▶ **Assigned task**:
Return every record verbatim, omitting all pictures.

━━━━━━━━━━━━━━━━━━━━

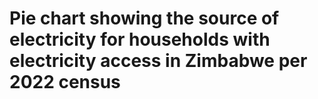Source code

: # Pie chart showing the source of electricity for households with electricity access in Zimbabwe per 2022 census
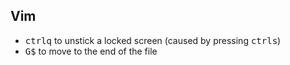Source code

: ## Vim

* <KBD>ctrl</KBD><KBD>q</KBD> to unstick a locked screen (caused by pressing <KBD>ctrl</KBD><KBD>s</KBD>)
* <KBD>G</KBD><KBD>$</KBD> to move to the end of the file
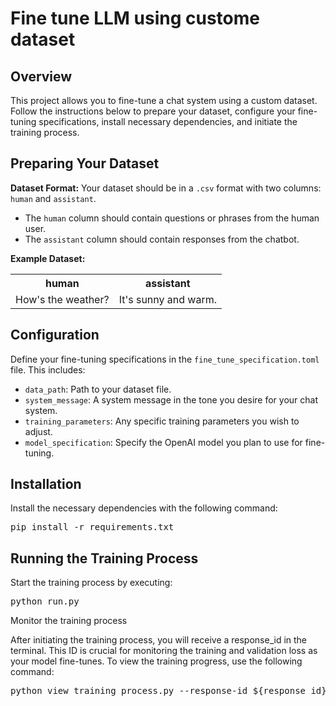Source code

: <h1>Fine tune LLM using custome dataset</h1>
<h2>Overview</h2>
<p>This project allows you to fine-tune a chat system using a custom dataset. Follow the instructions below to prepare your dataset, configure your fine-tuning specifications, install necessary dependencies, and initiate the training process.</p>
<h2>Preparing Your Dataset</h2>
<p><strong>Dataset Format:</strong> Your dataset should be in a <code>.csv</code> format with two columns: <code>human</code> and <code>assistant</code>.</p>
<ul>
    <li>The <code>human</code> column should contain questions or phrases from the human user.</li>
    <li>The <code>assistant</code> column should contain responses from the chatbot.</li>
</ul>
<p><strong>Example Dataset:</strong></p>
<table>
    <tr>
        <th>human</th>
        <th>assistant</th>
    </tr>
    <tr>
        <td>How's the weather?</td>
        <td>It's sunny and warm.</td>
    </tr>
</table>
<h2>Configuration</h2>
<p>Define your fine-tuning specifications in the <code>fine_tune_specification.toml</code> file. This includes:</p>
<ul>
    <li><code>data_path</code>: Path to your dataset file.</li>
    <li><code>system_message</code>: A system message in the tone you desire for your chat system.</li>
    <li><code>training_parameters</code>: Any specific training parameters you wish to adjust.</li>
    <li><code>model_specification</code>: Specify the OpenAI model you plan to use for fine-tuning.</li>
</ul>

<h2>Installation</h2>
<p>Install the necessary dependencies with the following command:</p>
<pre>
pip install -r requirements.txt
</pre>
<h2>Running the Training Process</h2>
<p>Start the training process by executing:</p>
<pre>
python run.py
</pre>
<p>Monitor the training process</p>
After initiating the training process, you will receive a response_id in the terminal. This ID is crucial for monitoring the training and validation loss as your model fine-tunes. To view the training progress, use the following command:
<pre>
python view_training_process.py --response-id ${response_id}
</pre> 

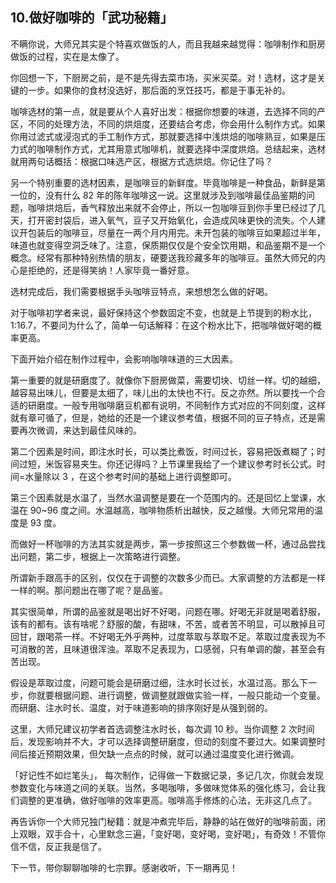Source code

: ## 10.做好咖啡的「武功秘籍」
不瞒你说，大师兄其实是个特喜欢做饭的人，而且我越来越觉得：咖啡制作和厨房做饭的过程，实在是太像了。


你回想一下，下厨房之前，是不是先得去菜市场，买米买菜。对！选材，这才是关键的一步。如果你的食材没选好，那后面的烹饪技巧，都是于事无补的。


咖啡选材的第一点，就是要从个人喜好出发：根据你想要的味道，去选择不同的产区，不同的处理方法，不同的烘焙度，还要结合考虑，你会用什么制作方式。如果你用过滤式或浸泡式的手工制作方式，那就要选择中浅烘焙的咖啡熟豆，如果是压力式的咖啡制作方式，尤其用意式咖啡机，就要选择中深度烘焙。总结起来，选材就用两句话概括：根据口味选产区，根据方式选烘焙。你记住了吗？


另一个特别重要的选材因素，是咖啡豆的新鲜度。毕竟咖啡是一种食品，新鲜是第一位的，没有什么 82 年的陈年咖啡这一说。这里就涉及到咖啡最佳品鉴期的问题，咖啡烘焙后，香气释放出来就不会停止，所以一包咖啡豆到你手里已经过了几天，打开密封袋后，进入氧气，豆子又开始氧化，会造成风味更快的流失。个人建议开包装后的咖啡豆，尽量在一两个月内用完。未开包装的咖啡豆如果超过半年，味道也就变得空洞乏味了。注意，保质期仅仅是个安全饮用期，和品鉴期不是一个概念。经常有那种特别热情的朋友，硬要送我珍藏多年的咖啡豆。虽然大师兄的内心是拒绝的，还是得笑纳！人家毕竟一番好意。


选材完成后，我们需要根据手头咖啡豆特点，来想想怎么做的好喝。


对于咖啡初学者来说，最好保持这个参数固定不变，也就是上节提到的粉水比，1:16.7，不要问为什么了，简单一句话解释：在这个粉水比下，把咖啡做好喝的概率更高。


下面开始介绍在制作过程中，会影响咖啡味道的三大因素。


第一重要的就是研磨度了。就像你下厨房做菜，需要切块、切丝一样。切的越细，越容易出味儿，但要是太细了，味儿出的太快也不行。反之亦然。所以要找一个合适的研磨度。一般专用咖啡磨豆机都有说明，不同制作方式对应的不同刻度，这样就有章可循了，但是，她给的还是一个建议参考值，根据不同的豆子特点，还是需要再次微调，来达到最佳风味的。


第二个因素是时间，即注水时长，可以类比煮饭，时间过长，容易把饭煮糊了；时间过短，米饭容易夹生。你还记得吗？上节课里我给了一个建议参考时长公式。时间=水量除以 3 ，在这个参考时间的基础上进行调整即可。


第三个因素就是水温了，当然水温调整是要在一个范围内的。还是回忆上堂课，水温在 90~96 度之间。水温越高，咖啡物质析出越快，反之越慢。大师兄常用的温度是 93 度。


而做好一杯咖啡的方法其实就是两步，第一步按照这三个参数做一杯，通过品尝找出问题，第二步，根据上一次策略进行调整。


所谓新手跟高手的区别，仅仅在于调整的次数多少而已。大家调整的方法都是一样一样的啊。那问题出在哪了呢？是品鉴。


其实很简单，所谓的品鉴就是喝出好不好喝，问题在哪。好喝无非就是喝着舒服，该有的都有。该有啥呢？舒服的酸，有甜味，不苦，或者苦不明显，可以散掉且可回甘，跟喝茶一样。不好喝无外乎两种，过度萃取与萃取不足。萃取过度表现为不可消散的苦，且味道很浑浊。萃取不足表现为，口感弱，只有单调的酸，甚至会有苦出现。


假设是萃取过度，问题可能会是研磨过细，注水时长过长，水温过高。那么下一步，你就要根据问题、进行调整，做调整就跟做实验一样，一般只能动一个变量。而研磨、注水时长、温度，对于味道影响的排序刚好是从强到弱的。


这里，大师兄建议初学者首选调整注水时长，每次调 10 秒。当你调整 2 次时间后，发现影响并不大，才可以选择调整研磨度，但动的刻度不要过大。如果调整时间后接近预期效果，但欠缺一点点的时候，就可以通过温度变化进行微调。


「好记性不如烂笔头」， 每次制作，记得做一下数据记录，多记几次，你就会发现参数变化与味道之间的关联。当然，多喝咖啡，多做味觉体系的强化练习，会让我们调整的更准确，做好咖啡的效率更高。咖啡高手修炼的心法，无非这几点了。


再告诉你一个大师兄独门秘籍：就是冲煮完毕后，静静的站在做好的咖啡前面，闭上双眼，双手合十，心里默念三遍，「变好喝，变好喝，变好喝」，有奇效！不管你信不信，反正我是信了。


下一节，带你聊聊咖啡的七宗罪。感谢收听，下一期再见！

━━━━━━━━━━━━━━━━━━━━

▶ **Expected output**:
Source code

: # Pie chart showing the source of electricity for households with electricity access in Zimbabwe per 2022 census
Source code

: ## Vim

* <KBD>ctrl</KBD><KBD>q</KBD> to unstick a locked screen (caused by pressing <KBD>ctrl</KBD><KBD>s</KBD>)
* <KBD>G</KBD><KBD>$</KBD> to move to the end of the file
Source code

: <h1>Fine tune LLM using custome dataset</h1>
<h2>Overview</h2>
<p>This project allows you to fine-tune a chat system using a custom dataset. Follow the instructions below to prepare your dataset, configure your fine-tuning specifications, install necessary dependencies, and initiate the training process.</p>
<h2>Preparing Your Dataset</h2>
<p><strong>Dataset Format:</strong> Your dataset should be in a <code>.csv</code> format with two columns: <code>human</code> and <code>assistant</code>.</p>
<ul>
    <li>The <code>human</code> column should contain questions or phrases from the human user.</li>
    <li>The <code>assistant</code> column should contain responses from the chatbot.</li>
</ul>
<p><strong>Example Dataset:</strong></p>
<table>
    <tr>
        <th>human</th>
        <th>assistant</th>
    </tr>
    <tr>
        <td>How's the weather?</td>
        <td>It's sunny and warm.</td>
    </tr>
</table>
<h2>Configuration</h2>
<p>Define your fine-tuning specifications in the <code>fine_tune_specification.toml</code> file. This includes:</p>
<ul>
    <li><code>data_path</code>: Path to your dataset file.</li>
    <li><code>system_message</code>: A system message in the tone you desire for your chat system.</li>
    <li><code>training_parameters</code>: Any specific training parameters you wish to adjust.</li>
    <li><code>model_specification</code>: Specify the OpenAI model you plan to use for fine-tuning.</li>
</ul>

<h2>Installation</h2>
<p>Install the necessary dependencies with the following command:</p>
<pre>
pip install -r requirements.txt
</pre>
<h2>Running the Training Process</h2>
<p>Start the training process by executing:</p>
<pre>
python run.py
</pre>
<p>Monitor the training process</p>
After initiating the training process, you will receive a response_id in the terminal. This ID is crucial for monitoring the training and validation loss as your model fine-tunes. To view the training progress, use the following command:
<pre>
python view_training_process.py --response-id ${response_id}
</pre> 

Source code

: ## 10.做好咖啡的「武功秘籍」
不瞒你说，大师兄其实是个特喜欢做饭的人，而且我越来越觉得：咖啡制作和厨房做饭的过程，实在是太像了。


你回想一下，下厨房之前，是不是先得去菜市场，买米买菜。对！选材，这才是关键的一步。如果你的食材没选好，那后面的烹饪技巧，都是于事无补的。


咖啡选材的第一点，就是要从个人喜好出发：根据你想要的味道，去选择不同的产区，不同的处理方法，不同的烘焙度，还要结合考虑，你会用什么制作方式。如果你用过滤式或浸泡式的手工制作方式，那就要选择中浅烘焙的咖啡熟豆，如果是压力式的咖啡制作方式，尤其用意式咖啡机，就要选择中深度烘焙。总结起来，选材就用两句话概括：根据口味选产区，根据方式选烘焙。你记住了吗？


另一个特别重要的选材因素，是咖啡豆的新鲜度。毕竟咖啡是一种食品，新鲜是第一位的，没有什么 82 年的陈年咖啡这一说。这里就涉及到咖啡最佳品鉴期的问题，咖啡烘焙后，香气释放出来就不会停止，所以一包咖啡豆到你手里已经过了几天，打开密封袋后，进入氧气，豆子又开始氧化，会造成风味更快的流失。个人建议开包装后的咖啡豆，尽量在一两个月内用完。未开包装的咖啡豆如果超过半年，味道也就变得空洞乏味了。注意，保质期仅仅是个安全饮用期，和品鉴期不是一个概念。经常有那种特别热情的朋友，硬要送我珍藏多年的咖啡豆。虽然大师兄的内心是拒绝的，还是得笑纳！人家毕竟一番好意。


选材完成后，我们需要根据手头咖啡豆特点，来想想怎么做的好喝。


对于咖啡初学者来说，最好保持这个参数固定不变，也就是上节提到的粉水比，1:16.7，不要问为什么了，简单一句话解释：在这个粉水比下，把咖啡做好喝的概率更高。


下面开始介绍在制作过程中，会影响咖啡味道的三大因素。


第一重要的就是研磨度了。就像你下厨房做菜，需要切块、切丝一样。切的越细，越容易出味儿，但要是太细了，味儿出的太快也不行。反之亦然。所以要找一个合适的研磨度。一般专用咖啡磨豆机都有说明，不同制作方式对应的不同刻度，这样就有章可循了，但是，她给的还是一个建议参考值，根据不同的豆子特点，还是需要再次微调，来达到最佳风味的。


第二个因素是时间，即注水时长，可以类比煮饭，时间过长，容易把饭煮糊了；时间过短，米饭容易夹生。你还记得吗？上节课里我给了一个建议参考时长公式。时间=水量除以 3 ，在这个参考时间的基础上进行调整即可。


第三个因素就是水温了，当然水温调整是要在一个范围内的。还是回忆上堂课，水温在 90~96 度之间。水温越高，咖啡物质析出越快，反之越慢。大师兄常用的温度是 93 度。


而做好一杯咖啡的方法其实就是两步，第一步按照这三个参数做一杯，通过品尝找出问题，第二步，根据上一次策略进行调整。


所谓新手跟高手的区别，仅仅在于调整的次数多少而已。大家调整的方法都是一样一样的啊。那问题出在哪了呢？是品鉴。


其实很简单，所谓的品鉴就是喝出好不好喝，问题在哪。好喝无非就是喝着舒服，该有的都有。该有啥呢？舒服的酸，有甜味，不苦，或者苦不明显，可以散掉且可回甘，跟喝茶一样。不好喝无外乎两种，过度萃取与萃取不足。萃取过度表现为不可消散的苦，且味道很浑浊。萃取不足表现为，口感弱，只有单调的酸，甚至会有苦出现。


假设是萃取过度，问题可能会是研磨过细，注水时长过长，水温过高。那么下一步，你就要根据问题、进行调整，做调整就跟做实验一样，一般只能动一个变量。而研磨、注水时长、温度，对于味道影响的排序刚好是从强到弱的。


这里，大师兄建议初学者首选调整注水时长，每次调 10 秒。当你调整 2 次时间后，发现影响并不大，才可以选择调整研磨度，但动的刻度不要过大。如果调整时间后接近预期效果，但欠缺一点点的时候，就可以通过温度变化进行微调。


「好记性不如烂笔头」， 每次制作，记得做一下数据记录，多记几次，你就会发现参数变化与味道之间的关联。当然，多喝咖啡，多做味觉体系的强化练习，会让我们调整的更准确，做好咖啡的效率更高。咖啡高手修炼的心法，无非这几点了。


再告诉你一个大师兄独门秘籍：就是冲煮完毕后，静静的站在做好的咖啡前面，闭上双眼，双手合十，心里默念三遍，「变好喝，变好喝，变好喝」，有奇效！不管你信不信，反正我是信了。


下一节，带你聊聊咖啡的七宗罪。感谢收听，下一期再见！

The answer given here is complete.